Cohere Open-Sources Command A+, a 218B MoE Model for Enterprise Agents
Key Takeaways
- ▸Single unified model consolidates five separate Command A models with multimodal, tool use, and reasoning capabilities built in
- ▸Runs on two NVIDIA H100s at W4A4 quantization or a single Blackwell GPU, enabling practical private enterprise deployment
- ▸Significant performance gains: 85% on agentic task completion benchmark (vs. 37% predecessor), 20% better agentic QA, 32% better spreadsheet analysis, 54% improvement in multi-session memory
Summary
Cohere has open-sourced Command A+, a 218-billion-parameter mixture-of-experts model available today on Hugging Face under the Apache 2.0 license. The model represents a consolidation of Cohere's fragmented Command A family—which previously included separate models for general use, reasoning, vision, translation, and tool use—into a single unified system with 25 billion active parameters at inference time. Built from a year of deploying Cohere's North enterprise AI workspace with real customers, Command A+ is optimized for agentic workflows, multimodal reasoning, and private deployment.

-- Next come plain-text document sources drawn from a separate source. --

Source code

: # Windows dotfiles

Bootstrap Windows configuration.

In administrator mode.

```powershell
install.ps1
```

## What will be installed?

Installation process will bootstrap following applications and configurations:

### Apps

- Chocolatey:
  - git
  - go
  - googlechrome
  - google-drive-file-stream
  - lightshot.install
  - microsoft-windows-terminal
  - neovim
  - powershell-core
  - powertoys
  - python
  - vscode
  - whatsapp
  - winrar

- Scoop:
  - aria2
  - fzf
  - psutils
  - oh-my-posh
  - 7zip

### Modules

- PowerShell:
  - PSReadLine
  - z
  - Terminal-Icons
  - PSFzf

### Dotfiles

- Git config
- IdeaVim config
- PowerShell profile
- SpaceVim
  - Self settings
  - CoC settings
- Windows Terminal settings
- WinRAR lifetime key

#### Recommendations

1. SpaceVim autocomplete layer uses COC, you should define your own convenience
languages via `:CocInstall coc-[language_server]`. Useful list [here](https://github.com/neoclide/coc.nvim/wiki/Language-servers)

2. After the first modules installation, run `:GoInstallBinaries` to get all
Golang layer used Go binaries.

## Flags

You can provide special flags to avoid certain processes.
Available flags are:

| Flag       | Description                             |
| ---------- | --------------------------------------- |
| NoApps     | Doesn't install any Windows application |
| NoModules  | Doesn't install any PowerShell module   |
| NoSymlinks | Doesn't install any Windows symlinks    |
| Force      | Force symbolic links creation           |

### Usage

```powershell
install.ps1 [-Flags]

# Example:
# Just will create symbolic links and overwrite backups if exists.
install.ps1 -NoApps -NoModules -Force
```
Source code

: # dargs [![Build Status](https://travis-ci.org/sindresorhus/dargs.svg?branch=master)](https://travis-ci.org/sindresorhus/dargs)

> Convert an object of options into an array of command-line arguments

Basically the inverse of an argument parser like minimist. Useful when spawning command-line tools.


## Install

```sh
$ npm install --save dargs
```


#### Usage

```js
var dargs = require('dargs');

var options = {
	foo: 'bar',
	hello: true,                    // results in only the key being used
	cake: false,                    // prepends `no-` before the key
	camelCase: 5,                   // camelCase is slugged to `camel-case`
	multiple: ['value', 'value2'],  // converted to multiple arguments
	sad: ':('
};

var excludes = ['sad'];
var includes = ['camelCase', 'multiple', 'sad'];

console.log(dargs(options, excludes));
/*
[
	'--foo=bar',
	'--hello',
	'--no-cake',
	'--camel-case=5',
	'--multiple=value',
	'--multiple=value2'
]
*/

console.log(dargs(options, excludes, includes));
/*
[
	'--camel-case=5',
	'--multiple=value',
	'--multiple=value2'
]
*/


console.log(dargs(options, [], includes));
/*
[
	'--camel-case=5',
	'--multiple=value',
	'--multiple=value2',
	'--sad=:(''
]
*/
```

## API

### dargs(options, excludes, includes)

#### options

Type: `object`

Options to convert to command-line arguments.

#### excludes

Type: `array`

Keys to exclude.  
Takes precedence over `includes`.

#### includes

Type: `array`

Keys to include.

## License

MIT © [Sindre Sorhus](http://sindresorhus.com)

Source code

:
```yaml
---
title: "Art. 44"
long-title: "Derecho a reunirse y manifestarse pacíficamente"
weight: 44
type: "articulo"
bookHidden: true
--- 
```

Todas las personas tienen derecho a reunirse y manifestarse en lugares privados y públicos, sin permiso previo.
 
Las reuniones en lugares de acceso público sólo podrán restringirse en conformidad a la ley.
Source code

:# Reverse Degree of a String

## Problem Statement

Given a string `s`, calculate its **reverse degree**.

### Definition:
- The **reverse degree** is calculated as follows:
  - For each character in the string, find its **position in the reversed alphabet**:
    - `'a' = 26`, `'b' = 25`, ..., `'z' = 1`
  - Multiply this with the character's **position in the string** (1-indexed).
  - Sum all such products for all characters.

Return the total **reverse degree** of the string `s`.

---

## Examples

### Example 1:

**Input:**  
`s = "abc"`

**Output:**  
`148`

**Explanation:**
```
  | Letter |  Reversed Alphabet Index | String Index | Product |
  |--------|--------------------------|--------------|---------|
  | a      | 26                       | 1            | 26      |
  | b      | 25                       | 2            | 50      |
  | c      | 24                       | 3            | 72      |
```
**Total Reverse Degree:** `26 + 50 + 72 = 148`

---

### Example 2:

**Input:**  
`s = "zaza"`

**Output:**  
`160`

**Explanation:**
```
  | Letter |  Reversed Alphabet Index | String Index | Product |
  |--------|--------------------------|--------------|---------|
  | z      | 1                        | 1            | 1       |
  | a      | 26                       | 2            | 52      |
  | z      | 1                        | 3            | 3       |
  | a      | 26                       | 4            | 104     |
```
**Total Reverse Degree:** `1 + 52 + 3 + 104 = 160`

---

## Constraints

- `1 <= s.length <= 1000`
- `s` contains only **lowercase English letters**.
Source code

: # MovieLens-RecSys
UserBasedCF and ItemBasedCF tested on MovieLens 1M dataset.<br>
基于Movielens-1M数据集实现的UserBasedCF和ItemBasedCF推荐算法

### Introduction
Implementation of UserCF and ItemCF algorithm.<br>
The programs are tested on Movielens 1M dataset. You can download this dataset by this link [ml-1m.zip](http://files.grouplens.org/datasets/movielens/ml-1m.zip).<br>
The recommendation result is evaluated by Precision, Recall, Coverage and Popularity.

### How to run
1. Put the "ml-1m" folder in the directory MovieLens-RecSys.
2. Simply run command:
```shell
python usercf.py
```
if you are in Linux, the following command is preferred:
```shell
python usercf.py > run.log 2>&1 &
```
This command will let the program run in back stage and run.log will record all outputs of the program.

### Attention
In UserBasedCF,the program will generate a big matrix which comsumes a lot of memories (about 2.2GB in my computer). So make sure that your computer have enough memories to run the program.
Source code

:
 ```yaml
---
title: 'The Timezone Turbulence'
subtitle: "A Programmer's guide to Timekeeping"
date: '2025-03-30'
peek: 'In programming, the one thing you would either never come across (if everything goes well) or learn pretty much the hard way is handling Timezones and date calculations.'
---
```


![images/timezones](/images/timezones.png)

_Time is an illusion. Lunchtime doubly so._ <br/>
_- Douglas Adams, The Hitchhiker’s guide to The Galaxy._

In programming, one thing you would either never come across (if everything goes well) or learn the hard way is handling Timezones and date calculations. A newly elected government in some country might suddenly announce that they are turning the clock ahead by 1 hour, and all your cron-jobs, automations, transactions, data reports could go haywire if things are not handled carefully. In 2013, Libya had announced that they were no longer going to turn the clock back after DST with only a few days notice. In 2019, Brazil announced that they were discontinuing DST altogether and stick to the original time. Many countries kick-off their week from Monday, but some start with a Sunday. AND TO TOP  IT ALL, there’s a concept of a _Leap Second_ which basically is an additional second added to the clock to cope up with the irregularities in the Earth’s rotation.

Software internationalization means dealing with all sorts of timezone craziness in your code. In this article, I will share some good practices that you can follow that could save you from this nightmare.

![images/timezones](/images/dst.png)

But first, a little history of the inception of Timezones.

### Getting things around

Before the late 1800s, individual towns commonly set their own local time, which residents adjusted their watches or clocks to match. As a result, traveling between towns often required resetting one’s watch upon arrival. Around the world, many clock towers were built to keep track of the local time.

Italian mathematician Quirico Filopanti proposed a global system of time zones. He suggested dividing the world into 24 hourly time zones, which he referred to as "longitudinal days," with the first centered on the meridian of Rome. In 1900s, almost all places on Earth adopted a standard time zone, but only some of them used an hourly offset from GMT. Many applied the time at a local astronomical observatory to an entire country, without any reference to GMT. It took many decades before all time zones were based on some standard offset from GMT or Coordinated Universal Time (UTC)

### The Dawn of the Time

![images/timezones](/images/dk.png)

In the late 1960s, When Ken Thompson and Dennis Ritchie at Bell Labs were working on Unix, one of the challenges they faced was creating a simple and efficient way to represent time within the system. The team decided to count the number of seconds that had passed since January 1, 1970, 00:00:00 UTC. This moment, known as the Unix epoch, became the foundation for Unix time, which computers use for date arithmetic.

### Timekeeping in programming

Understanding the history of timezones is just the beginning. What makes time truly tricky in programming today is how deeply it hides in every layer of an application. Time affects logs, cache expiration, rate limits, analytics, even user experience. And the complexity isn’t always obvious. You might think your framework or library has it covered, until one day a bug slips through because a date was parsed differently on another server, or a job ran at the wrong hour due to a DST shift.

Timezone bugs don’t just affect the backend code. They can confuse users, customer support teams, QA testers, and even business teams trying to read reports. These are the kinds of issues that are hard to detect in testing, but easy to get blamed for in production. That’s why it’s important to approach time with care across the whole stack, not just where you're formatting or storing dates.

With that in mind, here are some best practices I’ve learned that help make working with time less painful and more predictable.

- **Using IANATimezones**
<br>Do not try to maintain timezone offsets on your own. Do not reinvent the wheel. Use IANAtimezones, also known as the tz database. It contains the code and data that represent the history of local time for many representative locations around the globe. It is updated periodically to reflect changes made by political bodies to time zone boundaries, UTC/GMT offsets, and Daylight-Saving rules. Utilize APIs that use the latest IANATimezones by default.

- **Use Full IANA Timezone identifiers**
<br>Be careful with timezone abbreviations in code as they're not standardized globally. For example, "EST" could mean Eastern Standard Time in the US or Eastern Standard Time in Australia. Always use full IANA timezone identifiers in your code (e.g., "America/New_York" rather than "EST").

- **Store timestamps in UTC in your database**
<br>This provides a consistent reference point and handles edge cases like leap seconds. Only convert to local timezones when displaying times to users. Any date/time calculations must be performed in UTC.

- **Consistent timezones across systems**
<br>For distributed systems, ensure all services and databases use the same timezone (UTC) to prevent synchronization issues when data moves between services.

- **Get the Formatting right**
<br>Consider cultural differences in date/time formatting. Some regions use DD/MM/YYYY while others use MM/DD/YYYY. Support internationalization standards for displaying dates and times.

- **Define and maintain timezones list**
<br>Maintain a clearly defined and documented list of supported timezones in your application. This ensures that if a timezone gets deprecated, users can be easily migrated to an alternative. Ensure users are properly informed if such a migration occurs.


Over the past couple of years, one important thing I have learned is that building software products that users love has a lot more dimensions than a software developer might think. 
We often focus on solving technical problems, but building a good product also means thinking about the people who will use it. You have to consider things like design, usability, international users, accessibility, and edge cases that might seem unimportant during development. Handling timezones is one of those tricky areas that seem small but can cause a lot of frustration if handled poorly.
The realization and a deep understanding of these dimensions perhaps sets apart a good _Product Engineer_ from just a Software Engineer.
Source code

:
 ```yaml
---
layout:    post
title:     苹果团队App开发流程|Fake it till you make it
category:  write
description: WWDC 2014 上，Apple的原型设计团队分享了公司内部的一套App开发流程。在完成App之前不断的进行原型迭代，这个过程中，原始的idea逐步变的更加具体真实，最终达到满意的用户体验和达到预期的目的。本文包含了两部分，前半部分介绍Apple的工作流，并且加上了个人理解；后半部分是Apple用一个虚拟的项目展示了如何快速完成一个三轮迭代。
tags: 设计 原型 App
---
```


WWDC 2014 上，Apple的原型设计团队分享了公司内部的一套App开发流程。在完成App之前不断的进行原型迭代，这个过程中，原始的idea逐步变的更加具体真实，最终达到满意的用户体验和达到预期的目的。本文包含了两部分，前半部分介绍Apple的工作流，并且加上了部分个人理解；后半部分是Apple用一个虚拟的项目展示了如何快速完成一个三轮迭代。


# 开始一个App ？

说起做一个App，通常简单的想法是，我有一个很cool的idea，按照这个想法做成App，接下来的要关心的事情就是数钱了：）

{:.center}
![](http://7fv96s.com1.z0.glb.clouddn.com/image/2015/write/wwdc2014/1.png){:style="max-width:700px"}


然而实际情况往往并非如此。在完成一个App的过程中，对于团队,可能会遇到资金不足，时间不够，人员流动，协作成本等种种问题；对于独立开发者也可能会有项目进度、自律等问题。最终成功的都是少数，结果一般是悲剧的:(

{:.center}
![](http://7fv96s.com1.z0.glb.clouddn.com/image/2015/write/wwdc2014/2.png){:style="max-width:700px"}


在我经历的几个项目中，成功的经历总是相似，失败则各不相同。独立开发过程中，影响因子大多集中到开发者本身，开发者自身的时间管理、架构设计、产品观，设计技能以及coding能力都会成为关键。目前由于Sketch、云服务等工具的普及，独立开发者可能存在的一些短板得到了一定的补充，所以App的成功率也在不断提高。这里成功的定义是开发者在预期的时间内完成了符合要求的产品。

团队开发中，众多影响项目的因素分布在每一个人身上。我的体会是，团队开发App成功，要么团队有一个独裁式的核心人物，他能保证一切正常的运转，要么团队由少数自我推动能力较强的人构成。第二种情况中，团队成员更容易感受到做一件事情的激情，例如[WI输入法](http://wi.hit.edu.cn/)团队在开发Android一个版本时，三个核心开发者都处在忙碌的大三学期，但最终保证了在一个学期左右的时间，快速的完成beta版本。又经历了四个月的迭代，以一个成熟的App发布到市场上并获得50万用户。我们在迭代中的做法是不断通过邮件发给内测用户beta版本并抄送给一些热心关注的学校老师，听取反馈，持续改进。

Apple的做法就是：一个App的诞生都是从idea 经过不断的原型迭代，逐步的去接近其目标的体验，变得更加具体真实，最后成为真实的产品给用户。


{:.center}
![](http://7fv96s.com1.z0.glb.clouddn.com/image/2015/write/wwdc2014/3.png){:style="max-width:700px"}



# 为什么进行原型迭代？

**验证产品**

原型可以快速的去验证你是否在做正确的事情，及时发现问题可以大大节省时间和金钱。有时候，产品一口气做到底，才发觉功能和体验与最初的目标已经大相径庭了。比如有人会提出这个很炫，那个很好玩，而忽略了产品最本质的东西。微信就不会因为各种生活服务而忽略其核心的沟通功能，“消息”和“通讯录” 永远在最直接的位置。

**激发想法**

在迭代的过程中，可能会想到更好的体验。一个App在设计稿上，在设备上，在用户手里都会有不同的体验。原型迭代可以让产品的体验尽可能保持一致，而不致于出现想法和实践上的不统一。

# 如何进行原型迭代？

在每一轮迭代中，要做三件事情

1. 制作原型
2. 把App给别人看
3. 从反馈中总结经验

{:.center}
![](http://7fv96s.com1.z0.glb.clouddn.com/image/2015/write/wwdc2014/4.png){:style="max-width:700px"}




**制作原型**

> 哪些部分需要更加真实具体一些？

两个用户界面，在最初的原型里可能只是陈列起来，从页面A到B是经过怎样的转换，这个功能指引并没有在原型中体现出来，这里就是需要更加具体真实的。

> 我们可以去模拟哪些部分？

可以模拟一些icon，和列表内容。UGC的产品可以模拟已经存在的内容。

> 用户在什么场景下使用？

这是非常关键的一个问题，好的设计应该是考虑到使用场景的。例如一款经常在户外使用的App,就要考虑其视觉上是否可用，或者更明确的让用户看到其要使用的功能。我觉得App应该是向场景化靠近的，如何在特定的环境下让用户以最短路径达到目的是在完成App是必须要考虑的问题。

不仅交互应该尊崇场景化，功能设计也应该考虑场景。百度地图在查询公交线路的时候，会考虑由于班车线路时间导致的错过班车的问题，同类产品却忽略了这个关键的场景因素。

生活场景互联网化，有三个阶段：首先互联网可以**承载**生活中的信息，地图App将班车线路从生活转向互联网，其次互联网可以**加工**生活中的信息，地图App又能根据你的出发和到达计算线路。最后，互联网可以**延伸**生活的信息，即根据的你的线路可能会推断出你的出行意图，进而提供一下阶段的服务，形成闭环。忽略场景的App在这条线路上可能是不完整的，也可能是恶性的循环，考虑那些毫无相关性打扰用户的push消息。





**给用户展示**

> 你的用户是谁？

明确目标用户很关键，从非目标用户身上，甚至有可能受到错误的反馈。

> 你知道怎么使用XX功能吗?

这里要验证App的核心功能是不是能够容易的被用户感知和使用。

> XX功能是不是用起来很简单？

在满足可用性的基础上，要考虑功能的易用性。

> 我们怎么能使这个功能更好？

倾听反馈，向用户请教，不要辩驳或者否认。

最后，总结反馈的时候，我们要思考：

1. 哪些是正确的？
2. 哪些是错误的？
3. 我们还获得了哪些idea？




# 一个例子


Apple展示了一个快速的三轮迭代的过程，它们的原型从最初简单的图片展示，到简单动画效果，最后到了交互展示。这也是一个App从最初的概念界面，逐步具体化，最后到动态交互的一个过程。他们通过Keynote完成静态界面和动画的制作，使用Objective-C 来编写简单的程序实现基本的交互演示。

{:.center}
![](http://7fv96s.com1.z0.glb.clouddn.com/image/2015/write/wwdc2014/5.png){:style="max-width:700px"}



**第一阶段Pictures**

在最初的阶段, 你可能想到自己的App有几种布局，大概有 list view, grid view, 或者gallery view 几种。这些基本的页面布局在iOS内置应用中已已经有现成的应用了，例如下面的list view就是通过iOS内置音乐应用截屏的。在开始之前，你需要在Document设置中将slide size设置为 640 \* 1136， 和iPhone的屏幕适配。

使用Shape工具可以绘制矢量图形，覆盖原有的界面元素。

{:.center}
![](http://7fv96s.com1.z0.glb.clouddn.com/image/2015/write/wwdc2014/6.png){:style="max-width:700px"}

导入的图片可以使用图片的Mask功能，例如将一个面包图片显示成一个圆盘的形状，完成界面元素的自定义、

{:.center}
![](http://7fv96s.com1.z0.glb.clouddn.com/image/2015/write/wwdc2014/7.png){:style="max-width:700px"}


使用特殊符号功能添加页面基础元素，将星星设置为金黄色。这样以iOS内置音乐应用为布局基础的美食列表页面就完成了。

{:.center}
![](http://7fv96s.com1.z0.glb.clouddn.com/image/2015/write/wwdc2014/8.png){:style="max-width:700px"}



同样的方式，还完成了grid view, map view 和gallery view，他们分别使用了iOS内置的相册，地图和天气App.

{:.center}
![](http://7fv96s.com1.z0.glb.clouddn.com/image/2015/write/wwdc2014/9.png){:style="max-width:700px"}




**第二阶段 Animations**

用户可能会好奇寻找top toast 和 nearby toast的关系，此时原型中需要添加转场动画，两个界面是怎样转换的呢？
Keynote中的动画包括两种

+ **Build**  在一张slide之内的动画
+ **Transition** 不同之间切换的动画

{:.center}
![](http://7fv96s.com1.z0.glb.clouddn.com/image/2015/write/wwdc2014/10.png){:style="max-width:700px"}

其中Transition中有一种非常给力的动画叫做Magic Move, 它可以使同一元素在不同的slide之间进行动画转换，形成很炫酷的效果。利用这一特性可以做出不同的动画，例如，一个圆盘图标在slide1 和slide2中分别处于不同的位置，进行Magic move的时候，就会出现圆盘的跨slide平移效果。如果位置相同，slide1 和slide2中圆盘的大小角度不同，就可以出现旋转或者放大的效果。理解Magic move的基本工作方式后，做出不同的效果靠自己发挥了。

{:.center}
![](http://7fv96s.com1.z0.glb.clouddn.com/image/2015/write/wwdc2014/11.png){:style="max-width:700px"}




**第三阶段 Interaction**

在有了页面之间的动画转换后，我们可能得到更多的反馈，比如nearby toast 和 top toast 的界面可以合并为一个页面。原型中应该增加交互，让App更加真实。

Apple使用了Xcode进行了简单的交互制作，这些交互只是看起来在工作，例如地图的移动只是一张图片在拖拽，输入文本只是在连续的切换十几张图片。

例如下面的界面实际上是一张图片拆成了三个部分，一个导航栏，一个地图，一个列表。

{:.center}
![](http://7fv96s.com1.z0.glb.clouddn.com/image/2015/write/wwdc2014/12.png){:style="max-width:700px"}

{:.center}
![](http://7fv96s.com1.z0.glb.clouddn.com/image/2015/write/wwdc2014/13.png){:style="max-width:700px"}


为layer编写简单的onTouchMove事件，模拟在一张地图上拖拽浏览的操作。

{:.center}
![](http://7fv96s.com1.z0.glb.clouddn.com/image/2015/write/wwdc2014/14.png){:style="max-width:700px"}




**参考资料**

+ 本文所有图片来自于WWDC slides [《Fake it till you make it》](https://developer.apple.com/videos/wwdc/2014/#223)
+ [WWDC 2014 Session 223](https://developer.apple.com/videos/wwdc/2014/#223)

Command A+ runs efficiently on just two NVIDIA H100 GPUs at W4A4 quantization or a single Blackwell GPU, making it practical for enterprise teams managing private deployments without routing sensitive data through external APIs. The consolidation into a single model significantly simplifies infrastructure management while delivering substantial performance improvements: agentic question-answering accuracy improved 20% over the previous Command A Reasoning model, spreadsheet analysis quality jumped 32%, and multi-session memory performance increased from 39% to 54%. On τ²-Bench Telecom, a benchmark testing multi-step agentic task completion in realistic enterprise scenarios, Command A+ scores 85% compared to 37% for its predecessor.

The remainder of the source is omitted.